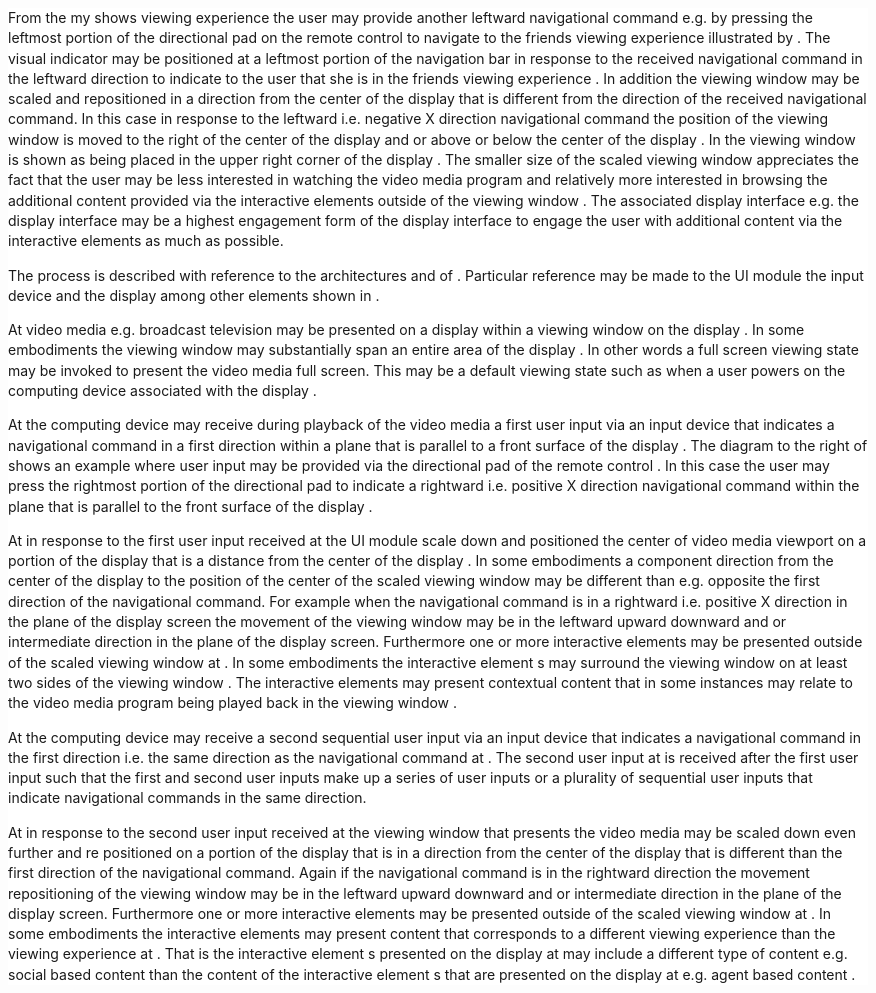 From the my shows viewing experience the user may provide another leftward navigational command e.g. by pressing the leftmost portion of the directional pad on the remote control to navigate to the friends viewing experience illustrated by . The visual indicator may be positioned at a leftmost portion of the navigation bar in response to the received navigational command in the leftward direction to indicate to the user that she is in the friends viewing experience . In addition the viewing window may be scaled and repositioned in a direction from the center of the display that is different from the direction of the received navigational command. In this case in response to the leftward i.e. negative X direction navigational command the position of the viewing window is moved to the right of the center of the display and or above or below the center of the display . In the viewing window is shown as being placed in the upper right corner of the display . The smaller size of the scaled viewing window appreciates the fact that the user may be less interested in watching the video media program and relatively more interested in browsing the additional content provided via the interactive elements outside of the viewing window . The associated display interface e.g. the display interface may be a highest engagement form of the display interface to engage the user with additional content via the interactive elements as much as possible.

The process is described with reference to the architectures and of . Particular reference may be made to the UI module the input device and the display among other elements shown in .

At video media e.g. broadcast television may be presented on a display within a viewing window on the display . In some embodiments the viewing window may substantially span an entire area of the display . In other words a full screen viewing state may be invoked to present the video media full screen. This may be a default viewing state such as when a user powers on the computing device associated with the display .

At the computing device may receive during playback of the video media a first user input via an input device that indicates a navigational command in a first direction within a plane that is parallel to a front surface of the display . The diagram to the right of shows an example where user input may be provided via the directional pad of the remote control . In this case the user may press the rightmost portion of the directional pad to indicate a rightward i.e. positive X direction navigational command within the plane that is parallel to the front surface of the display .

At in response to the first user input received at the UI module scale down and positioned the center of video media viewport on a portion of the display that is a distance from the center of the display . In some embodiments a component direction from the center of the display to the position of the center of the scaled viewing window may be different than e.g. opposite the first direction of the navigational command. For example when the navigational command is in a rightward i.e. positive X direction in the plane of the display screen the movement of the viewing window may be in the leftward upward downward and or intermediate direction in the plane of the display screen. Furthermore one or more interactive elements may be presented outside of the scaled viewing window at . In some embodiments the interactive element s may surround the viewing window on at least two sides of the viewing window . The interactive elements may present contextual content that in some instances may relate to the video media program being played back in the viewing window .

At the computing device may receive a second sequential user input via an input device that indicates a navigational command in the first direction i.e. the same direction as the navigational command at . The second user input at is received after the first user input such that the first and second user inputs make up a series of user inputs or a plurality of sequential user inputs that indicate navigational commands in the same direction.

At in response to the second user input received at the viewing window that presents the video media may be scaled down even further and re positioned on a portion of the display that is in a direction from the center of the display that is different than the first direction of the navigational command. Again if the navigational command is in the rightward direction the movement repositioning of the viewing window may be in the leftward upward downward and or intermediate direction in the plane of the display screen. Furthermore one or more interactive elements may be presented outside of the scaled viewing window at . In some embodiments the interactive elements may present content that corresponds to a different viewing experience than the viewing experience at . That is the interactive element s presented on the display at may include a different type of content e.g. social based content than the content of the interactive element s that are presented on the display at e.g. agent based content .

• TASK BRIEF:
Copy out every line of the data above, taking care to leave the pictures out.

• OUTPUT:
 From the my shows viewing experience the user may provide another leftward navigational command e.g. by pressing the leftmost portion of the directional pad on the remote control to navigate to the friends viewing experience illustrated by . The visual indicator may be positioned at a leftmost portion of the navigation bar in response to the received navigational command in the leftward direction to indicate to the user that she is in the friends viewing experience . In addition the viewing window may be scaled and repositioned in a direction from the center of the display that is different from the direction of the received navigational command. In this case in response to the leftward i.e. negative X direction navigational command the position of the viewing window is moved to the right of the center of the display and or above or below the center of the display . In the viewing window is shown as being placed in the upper right corner of the display . The smaller size of the scaled viewing window appreciates the fact that the user may be less interested in watching the video media program and relatively more interested in browsing the additional content provided via the interactive elements outside of the viewing window . The associated display interface e.g. the display interface may be a highest engagement form of the display interface to engage the user with additional content via the interactive elements as much as possible.

The process is described with reference to the architectures and of . Particular reference may be made to the UI module the input device and the display among other elements shown in .

At video media e.g. broadcast television may be presented on a display within a viewing window on the display . In some embodiments the viewing window may substantially span an entire area of the display . In other words a full screen viewing state may be invoked to present the video media full screen. This may be a default viewing state such as when a user powers on the computing device associated with the display .

At the computing device may receive during playback of the video media a first user input via an input device that indicates a navigational command in a first direction within a plane that is parallel to a front surface of the display . The diagram to the right of shows an example where user input may be provided via the directional pad of the remote control . In this case the user may press the rightmost portion of the directional pad to indicate a rightward i.e. positive X direction navigational command within the plane that is parallel to the front surface of the display .

At in response to the first user input received at the UI module scale down and positioned the center of video media viewport on a portion of the display that is a distance from the center of the display . In some embodiments a component direction from the center of the display to the position of the center of the scaled viewing window may be different than e.g. opposite the first direction of the navigational command. For example when the navigational command is in a rightward i.e. positive X direction in the plane of the display screen the movement of the viewing window may be in the leftward upward downward and or intermediate direction in the plane of the display screen. Furthermore one or more interactive elements may be presented outside of the scaled viewing window at . In some embodiments the interactive element s may surround the viewing window on at least two sides of the viewing window . The interactive elements may present contextual content that in some instances may relate to the video media program being played back in the viewing window .

At the computing device may receive a second sequential user input via an input device that indicates a navigational command in the first direction i.e. the same direction as the navigational command at . The second user input at is received after the first user input such that the first and second user inputs make up a series of user inputs or a plurality of sequential user inputs that indicate navigational commands in the same direction.

At in response to the second user input received at the viewing window that presents the video media may be scaled down even further and re positioned on a portion of the display that is in a direction from the center of the display that is different than the first direction of the navigational command. Again if the navigational command is in the rightward direction the movement repositioning of the viewing window may be in the leftward upward downward and or intermediate direction in the plane of the display screen. Furthermore one or more interactive elements may be presented outside of the scaled viewing window at . In some embodiments the interactive elements may present content that corresponds to a different viewing experience than the viewing experience at . That is the interactive element s presented on the display at may include a different type of content e.g. social based content than the content of the interactive element s that are presented on the display at e.g. agent based content .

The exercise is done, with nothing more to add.